Additionally, AWS supports managed policies for job functions that span multiple services. For example, the ReadOnlyAccess AWS managed policy provides read-only access to all AWS services and resources. When a service launches a new feature, AWS adds read-only permissions for new operations and resources. For a list and descriptions of job function policies, see AWS managed policies for job functions in the IAM User Guide.

AWS managed policy: AWSQuickSightElasticsearchPolicy

This information is provided for backward compatibility only. The AWSQuickSightOpenSearchPolicy AWS managed policy replaces the AWSQuickSightElasticsearchPolicy AWS managed policy.

Previously, you used the AWSQuickSightElasticsearchPolicy AWS managed policy to provide access to Amazon Elasticsearch Service resources from Amazon QuickSight. Starting on or after September 7, 2021, Amazon Elasticsearch Service is renamed to Amazon OpenSearch Service.

Wherever you are using AWSQuickSightElasticsearchPolicy, you can update to the new AWS managed policy that's called AWSQuickSightOpenSearchPolicy. You can attach the policy to your IAM entities.
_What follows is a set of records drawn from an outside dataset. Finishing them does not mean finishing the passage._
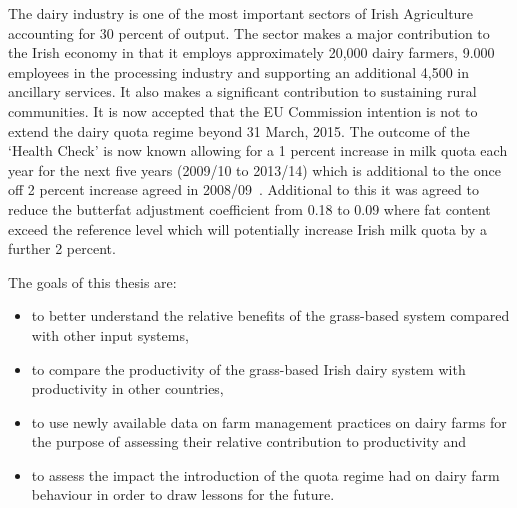 \documentclass[12pt]{report}
\begin{document}


The dairy industry is one of the most important sectors of Irish Agriculture accounting for 30 percent of output. The sector makes a major contribution to the Irish economy in that it employs approximately 20,000 dairy farmers, 9.000 employees in the processing industry and supporting an additional 4,500 in ancillary services. It also makes a significant contribution to sustaining rural communities. %
It is now accepted that the EU Commission intention is not to extend the dairy quota regime beyond 31 March, 2015. The outcome of the ‘Health Check’ is now known allowing for a 1 percent increase in milk quota each year for the next five years (2009/10 to 2013/14) which is additional to the once off 2 percent increase agreed in 2008/09~\citep{eucom09}. Additional to this it was agreed to reduce the butterfat adjustment coefficient from 0.18 to 0.09 where fat content exceed the reference level which will potentially increase Irish milk quota by a further 2 percent. 

The goals of this thesis are:
\begin{itemize}
\item  to better understand the relative benefits of the grass-based system compared with other input systems,
\item  to compare the productivity of the grass-based Irish dairy system with productivity in other countries,
\item  to use newly available data on farm management practices on dairy farms for the purpose of assessing their relative contribution to productivity and
\item  to assess the impact the introduction of the quota regime had on dairy farm behaviour in order to draw lessons for the future. 
\end{itemize}
\end{document}
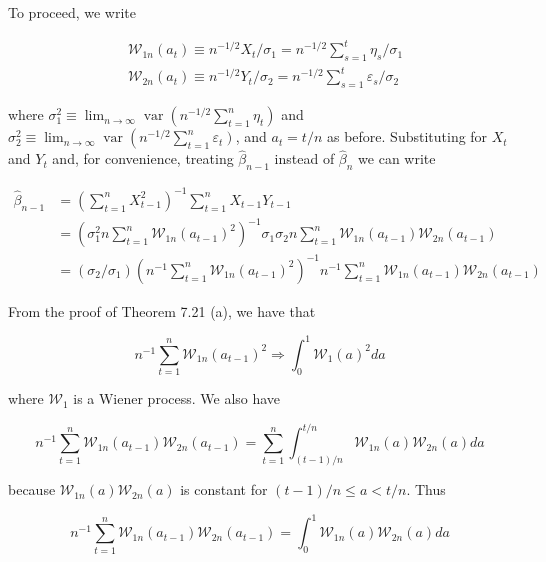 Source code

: \documentclass[10pt]{article}
\begin{document}
To proceed, we write

$$
\begin{aligned}
& \mathcal{W}_{1 n}\left(a_{t}\right) \equiv n^{-1 / 2} X_{t} / \sigma_{1}=n^{-1 / 2} \sum_{s=1}^{t} \eta_{s} / \sigma_{1} \\
& \mathcal{W}_{2 n}\left(a_{t}\right) \equiv n^{-1 / 2} Y_{t} / \sigma_{2}=n^{-1 / 2} \sum_{s=1}^{t} \varepsilon_{s} / \sigma_{2}
\end{aligned}
$$

where $\sigma_{1}^{2} \equiv \lim _{n \rightarrow \infty} \operatorname{var}\left(n^{-1 / 2} \sum_{t=1}^{n} \eta_{t}\right)$ and $\sigma_{2}^{2} \equiv \lim _{n \rightarrow \infty} \operatorname{var}\left(n^{-1 / 2} \sum_{t=1}^{n}\right. \left.\varepsilon_{t}\right)$, and $a_{t}=t / n$ as before. Substituting for $X_{t}$ and $Y_{t}$ and, for convenience, treating $\hat{\beta}_{n-1}$ instead of $\hat{\beta}_{n}$ we can write

$$
\begin{aligned}
\hat{\beta}_{n-1} & =\left(\sum_{t=1}^{n} X_{t-1}^{2}\right)^{-1} \sum_{t=1}^{n} X_{t-1} Y_{t-1} \\
& =\left(\sigma_{1}^{2} n \sum_{t=1}^{n} \mathcal{W}_{1 n}\left(a_{t-1}\right)^{2}\right)^{-1} \sigma_{1} \sigma_{2} n \sum_{t=1}^{n} \mathcal{W}_{1 n}\left(a_{t-1}\right) \mathcal{W}_{2 n}\left(a_{t-1}\right) \\
& =\left(\sigma_{2} / \sigma_{1}\right)\left(n^{-1} \sum_{t=1}^{n} \mathcal{W}_{1 n}\left(a_{t-1}\right)^{2}\right)^{-1} n^{-1} \sum_{t=1}^{n} \mathcal{W}_{1 n}\left(a_{t-1}\right) \mathcal{W}_{2 n}\left(a_{t-1}\right)
\end{aligned}
$$

From the proof of Theorem 7.21 (a), we have that

$$
n^{-1} \sum_{t=1}^{n} \mathcal{W}_{1 n}\left(a_{t-1}\right)^{2} \Rightarrow \int_{0}^{1} \mathcal{W}_{1}(a)^{2} d a
$$

where $\mathcal{W}_{1}$ is a Wiener process. We also have

$$
n^{-1} \sum_{t=1}^{n} \mathcal{W}_{1 n}\left(a_{t-1}\right) \mathcal{W}_{2 n}\left(a_{t-1}\right)=\sum_{t=1}^{n} \int_{(t-1) / n}^{t / n} \mathcal{W}_{1 n}(a) \mathcal{W}_{2 n}(a) d a
$$

because $\mathcal{W}_{1 n}(a) \mathcal{W}_{2 n}(a)$ is constant for $(t-1) / n \leq a<t / n$. Thus

$$
n^{-1} \sum_{t=1}^{n} \mathcal{W}_{1 n}\left(a_{t-1}\right) \mathcal{W}_{2 n}\left(a_{t-1}\right)=\int_{0}^{1} \mathcal{W}_{1 n}(a) \mathcal{W}_{2 n}(a) d a
$$
\end{document}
Amazon QuickSight also attaches the policy to a service role that allows Amazon QuickSight to perform actions on your behalf. AWSQuickSightElasticsearchPolicy is still available and as of August 31, 2021, had the same permissions as the new policy. However, AWSQuickSightElasticsearchPolicy is no longer kept up-to-date with latest changes.

This policy grants read-only permissions that allow access to OpenSearch (previously known as Elasticsearch) resources from Amazon QuickSight.

Permissions details

This policy includes the following permissions:

  • es – Allows principals to use es:ESHttpGet to access your OpenSearch (previously known as Elasticsearch) domains, cluster settings, and indices. This is required to use the search service from QuickSight.
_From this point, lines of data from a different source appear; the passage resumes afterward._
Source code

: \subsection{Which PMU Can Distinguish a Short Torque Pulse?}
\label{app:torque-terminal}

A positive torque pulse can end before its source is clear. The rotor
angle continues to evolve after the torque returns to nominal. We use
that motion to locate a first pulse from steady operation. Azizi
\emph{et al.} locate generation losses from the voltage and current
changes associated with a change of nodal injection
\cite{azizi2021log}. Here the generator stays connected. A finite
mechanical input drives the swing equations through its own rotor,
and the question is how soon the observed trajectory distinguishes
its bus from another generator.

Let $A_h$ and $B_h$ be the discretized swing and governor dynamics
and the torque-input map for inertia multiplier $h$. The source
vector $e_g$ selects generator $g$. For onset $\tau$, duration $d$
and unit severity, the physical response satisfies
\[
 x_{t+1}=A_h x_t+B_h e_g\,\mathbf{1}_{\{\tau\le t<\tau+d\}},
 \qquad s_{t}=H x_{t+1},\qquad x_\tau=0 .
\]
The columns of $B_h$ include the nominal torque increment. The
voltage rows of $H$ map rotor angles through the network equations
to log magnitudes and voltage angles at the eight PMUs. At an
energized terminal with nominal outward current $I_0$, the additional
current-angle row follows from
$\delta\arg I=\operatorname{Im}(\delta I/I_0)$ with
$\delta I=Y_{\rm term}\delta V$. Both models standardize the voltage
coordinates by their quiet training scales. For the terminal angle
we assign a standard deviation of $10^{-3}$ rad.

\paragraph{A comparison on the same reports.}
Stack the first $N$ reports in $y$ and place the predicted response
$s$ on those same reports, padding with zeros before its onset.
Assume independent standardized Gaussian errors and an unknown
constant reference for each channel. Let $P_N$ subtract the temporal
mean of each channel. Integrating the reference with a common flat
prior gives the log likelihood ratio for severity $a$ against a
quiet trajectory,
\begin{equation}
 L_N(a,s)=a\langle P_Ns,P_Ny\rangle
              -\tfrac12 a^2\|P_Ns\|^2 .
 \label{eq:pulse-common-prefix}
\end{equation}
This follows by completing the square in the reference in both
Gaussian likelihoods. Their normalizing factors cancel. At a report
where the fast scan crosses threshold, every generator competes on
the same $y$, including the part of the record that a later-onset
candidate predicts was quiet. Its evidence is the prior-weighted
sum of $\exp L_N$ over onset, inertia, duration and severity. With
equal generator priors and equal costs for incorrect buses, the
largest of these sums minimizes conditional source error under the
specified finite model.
  • es – Allows principals to use es:ListDomainNames to list your OpenSearch (previously known as Elasticsearch) domains. This is required to initiate access of the search service from QuickSight.

  • es – Allows principals to use es:DescribeElasticsearchDomain to search your OpenSearch (previously known as Elasticsearch) domains. This is required to use the search service from QuickSight.

  • es – Allows principals to use es:ESHttpPost and es:ESHttpGet with your OpenSearch (previously known as Elasticsearch) domains. This is required to use a SQL plugin with read-only access to the search service domains from QuickSight.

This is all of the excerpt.